Private sector involvement has its value, she adds, applauding the “strides by the M&Gs and L&Gs” to deliver more affordable housing. But the need for returns disrupts the traditional model.
Nonetheless, for housing associations to keep up supply in the face of rising costs they need to explore new business models. “Our current business plan means our development potential on our own balance sheet will go down,” says Nanda. “You’ve either got to build in cheaper areas so your subsidy level per homes is less, get more grants or find a partner that is willing to invest in this area.”
MTVH has several initiatives with private partners. The housing association has sold private blocks to Gresham House’s ReSI and also provides sales and management services under SO Resi to ReSI and Croydon’s Brick by Brick. And it has longer-term strategic partnerships with much wider ambitions.
Opal, the company’s joint venture with Vistry Partnerships, is currently on-site delivering MTVH’s biggest scheme of 975 mixed-tenure homes at Brunel Street Works in Canning Town,E16. At that site, Fizzy Living has taken 292 flats for Fizzy East16. Nanda co-founded Fizzy in 2012 in the wake of the market crash, bringing on investment from Abu Dhabi Investment Authority as a majority shareholder.
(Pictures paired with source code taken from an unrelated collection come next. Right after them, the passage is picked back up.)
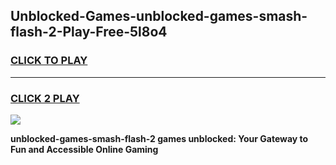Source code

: 
## Unblocked-Games-unblocked-games-smash-flash-2-Play-Free-5l8o4
<h3>
<a href="https://premium76.site?title=unblocked-games-smash-flash-2&ref=23A">CLICK TO PLAY</a></h3>
<hr>

<h3>
<a href="https://premium76.site?title=unblocked-games-smash-flash-2&ref=23A">CLICK 2 PLAY</a>
  
</h3>

<a href="https://premium76.site?title=unblocked-games-smash-flash-2&ref=23A"><img src="https://clearcache.store/games.png"></a>


**unblocked-games-smash-flash-2 games unblocked: Your Gateway to Fun and Accessible Online Gaming**

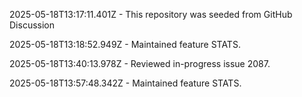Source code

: 2025-05-18T13:17:11.401Z - This repository was seeded from GitHub Discussion 

2025-05-18T13:18:52.949Z - Maintained feature STATS.

2025-05-18T13:40:13.978Z - Reviewed in-progress issue 2087.

2025-05-18T13:57:48.342Z - Maintained feature STATS.

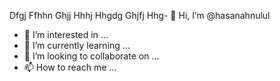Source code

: Dfgj
Ffhhn
Ghjj
Hhhj
Hhgdg
Ghjfj
Hhg- 👋 Hi, I’m @hasanahnulul
- 👀 I’m interested in ...
- 🌱 I’m currently learning ...
- 💞️ I’m looking to collaborate on ...
- 📫 How to reach me ...

<!---
hasanahnulul/hasanahnulul is a ✨ special ✨ repository because its `README.md` (this file) appears on your GitHub profile.
You can click the Preview link to take a look at your changes.
--->
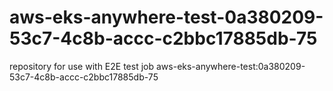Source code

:# aws-eks-anywhere-test-0a380209-53c7-4c8b-accc-c2bbc17885db-75
repository for use with E2E test job aws-eks-anywhere-test:0a380209-53c7-4c8b-accc-c2bbc17885db-75
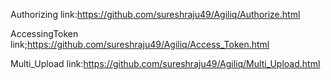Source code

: Authorizing link:https://github.com/sureshraju49/Agiliq/Authorize.html

AccessingToken link;https://github.com/sureshraju49/Agiliq/Access_Token.html

Multi_Upload link:https://github.com/sureshraju49/Agiliq/Multi_Upload.html
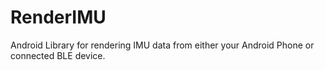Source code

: # RenderIMU
Android Library for rendering IMU data from either your Android Phone or connected BLE device.
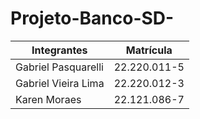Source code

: # Projeto-Banco-SD-

| Integrantes           | Matrícula    |
|-----------------------|--------------|
| Gabriel Pasquarelli   | 22.220.011-5 |
| Gabriel Vieira Lima   | 22.220.012-3 |
| Karen Moraes          | 22.121.086-7 |
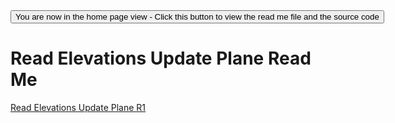 <span style=display:none; >
[You are now in a GitHub source code view - click this link to view the home page]( http://fgx.github.io/sandbox/ "View file as a web page." )
</span>
<input type=button onclick=window.location.href='https://github.com/fgx/fgx.github.io/tree/master/'; 
value='You are now in the home page view - Click this button to view the read me file and the source code' >

Read Elevations Update Plane Read Me
===

[Read Elevations Update Plane R1]( read-elevations-update-plane-r1.html )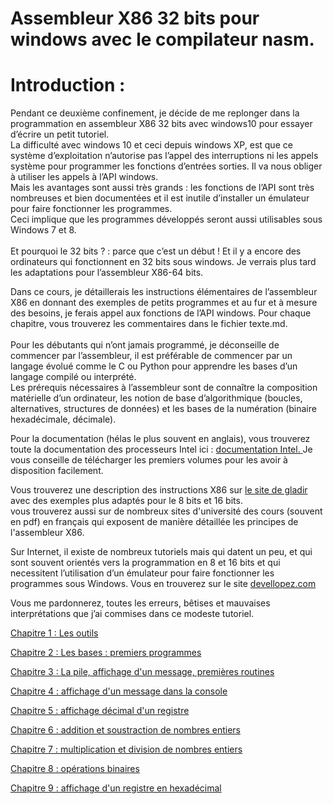 # Assembleur X86 32 bits pour windows avec le compilateur nasm.<br>
# Introduction : <br>
Pendant ce deuxième confinement, je décide de me replonger dans la programmation en assembleur X86 32 bits avec windows10 pour essayer d’écrire un petit tutoriel.<br>
La difficulté avec windows 10 et ceci depuis windows XP, est que ce système d’exploitation n’autorise pas l’appel des interruptions ni les appels système pour programmer les fonctions d’entrées sorties. Il va nous obliger à utiliser les appels à l’API windows.<br>
Mais les avantages sont aussi très grands : les fonctions de l’API sont très nombreuses et bien documentées et il est inutile d’installer un émulateur pour faire fonctionner les programmes.<br>
Ceci implique que les programmes développés seront aussi utilisables sous Windows 7 et 8. <br>
<br>
Et pourquoi le 32 bits ? : parce que c’est un début ! Et il y a encore des ordinateurs qui fonctionnent en 32 bits sous windows. Je verrais plus tard les adaptations pour l’assembleur X86-64 bits. <br>

Dans ce cours, je détaillerais les instructions élémentaires de l’assembleur X86 en donnant des exemples de petits programmes et au fur et à mesure des besoins, je ferais appel aux fonctions de l’API windows. Pour chaque chapitre, vous trouverez les commentaires dans le fichier texte.md. <br>
<br>
Pour les débutants qui n’ont jamais programmé, je déconseille de commencer par l’assembleur, il est préférable de commencer par un langage évolué comme le C ou Python pour apprendre les bases d’un langage compilé ou interprété.<br>
Les prérequis nécessaires à l’assembleur sont de connaître la composition matérielle d’un ordinateur, les notion de base d’algorithmique (boucles, alternatives, structures de données) et les bases de la numération (binaire hexadécimale, décimale).<br>

Pour la documentation (hélas le plus souvent en anglais), vous trouverez toute la documentation des processeurs Intel ici :  <a href="https://software.intel.com/content/www/us/en/develop/articles/intel-sdm.html">documentation Intel. </a> Je vous conseille de télécharger les premiers volumes pour les avoir à disposition facilement. <br>

Vous trouverez une description des instructions X86 sur <a href="https://www.gladir.com/LEXIQUE/ASM/DICTIONN.HTM">le site de gladir</a> avec des exemples plus adaptés pour le 8 bits et 16 bits.<br>
vous trouverez aussi sur de nombreux sites d'université des cours (souvent en pdf) en français qui exposent de manière détaillée les principes de l'assembleur X86. <br>

Sur Internet, il existe de nombreux tutoriels mais qui datent un peu, et qui sont souvent orientés vers la programmation en 8 et 16 bits et qui necessitent l’utilisation d’un émulateur pour faire fonctionner les programmes sous Windows. Vous en trouverez sur le site [devellopez.com](https://asm.developpez.com/cours/)<br>

Vous me pardonnerez, toutes les erreurs, bêtises et mauvaises interprétations que j’ai commises dans ce modeste tutoriel. <br>

[Chapitre 1 : Les outils](https://github.com/vincentARM/AssemblyX86Windows32/tree/main/Chapitre001) <br>

[Chapitre 2 : Les bases : premiers programmes](https://github.com/vincentARM/AssemblyX86Windows32/tree/main/Chapitre002)

[Chapitre 3 : La pile, affichage d'un message, premières routines](https://github.com/vincentARM/AssemblyX86Windows32/tree/main/Chapitre003)

[Chapitre 4 : affichage d'un message dans la console](https://github.com/vincentARM/AssemblyX86Windows32/tree/main/Chapitre004)

[Chapitre 5 : affichage décimal d'un registre](https://github.com/vincentARM/AssemblyX86Windows32/tree/main/Chapitre005)

[Chapitre 6 : addition et soustraction de nombres entiers](https://github.com/vincentARM/AssemblyX86Windows32/tree/main/Chapitre006)

[Chapitre 7 : multiplication et division de nombres entiers](https://github.com/vincentARM/AssemblyX86Windows32/tree/main/Chapitre007)

[Chapitre 8 : opérations binaires](https://github.com/vincentARM/AssemblyX86Windows32/tree/main/Chapitre008)

[Chapitre 9 : affichage d'un registre en hexadécimal](https://github.com/vincentARM/AssemblyX86Windows32/tree/main/Chapitre009)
MTVH today retains 16% of the company, though that stake has also attracted bids from the private sector.
In a downturn there’s a greater call for private sector involvement, but Nanda says there is an art to working these out and how and when to scale these deals. “You do your first deals and you see what happens and you have an ambition,” says Nanda, adding that associations must still be careful that long-term ambitions are aligned. “The type of organisations and the type of partnerships is really important. We don’t want to be seen as easy pickings.”
There is no formula for this, Nanda adds. It depends on need, but also the history and specialisms of individual associations. “It’s the ethos of housing associations – can you get a market going? It’s in our DNA really to say ‘what can we do now?’”.
That DNA is what led to the regeneration of streets in Notting Hill and Brixton, or the establishment of a BTR platform years before UK capital jumped in. Luckily for inexperienced organisations, it’s a very different industry compared to those early days. And as the industry prepares for coming challenges, now there are more leaders to look up to.